Ariadne did not even turn her head.

‘What on earth is the matter with her?’ Gwen demanded of Harold on the upstairs landing. She knew it was something to do with him from his snide, smug expression.

Harold stood with his hands pushed in his pockets. ‘Told her I’ll be moving on.’

‘You as well!
Why?

Harold leaned closer and Gwen flinched. ‘D’you think I want
that
?’ His mouth contorted with disgust. ‘Old bag of bones pawing at me all the time. When it’s you I really want . . .’ He reached out to her and Gwen stepped backwards.

‘Please don’t touch me, Mr Purvis. You know I don’t like it.’

Harold smirked. ‘You might if you gave it a chance.’

Ignoring him, she went back downstairs, to find Ariadne still hunched by the fire. She looked up at Gwen with tragic eyes, which immediately filled with tears.

‘I gather Mr Purvis is leaving too,’ Gwen said gently. She pulled up a chair from the table to sit beside her.

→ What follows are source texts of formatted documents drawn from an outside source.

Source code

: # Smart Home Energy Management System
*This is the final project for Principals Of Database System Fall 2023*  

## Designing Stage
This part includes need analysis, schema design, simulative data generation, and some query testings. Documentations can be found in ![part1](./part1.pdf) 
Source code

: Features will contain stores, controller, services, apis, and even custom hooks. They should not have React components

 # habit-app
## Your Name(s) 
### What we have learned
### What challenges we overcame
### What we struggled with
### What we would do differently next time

Ariadne nodded, her lips trembling. She had forgotten to put any more lipstick on and her lips were dull and puckered.

‘It’s cruel,’ she sobbed. ‘Him going and leaving me like this. And you – you don’t need him. I
love
him. I thought he was mine – my Harold! I thought he cared for me and would stay with me. And now he’s going away, casting me off like an old piece of clothing!’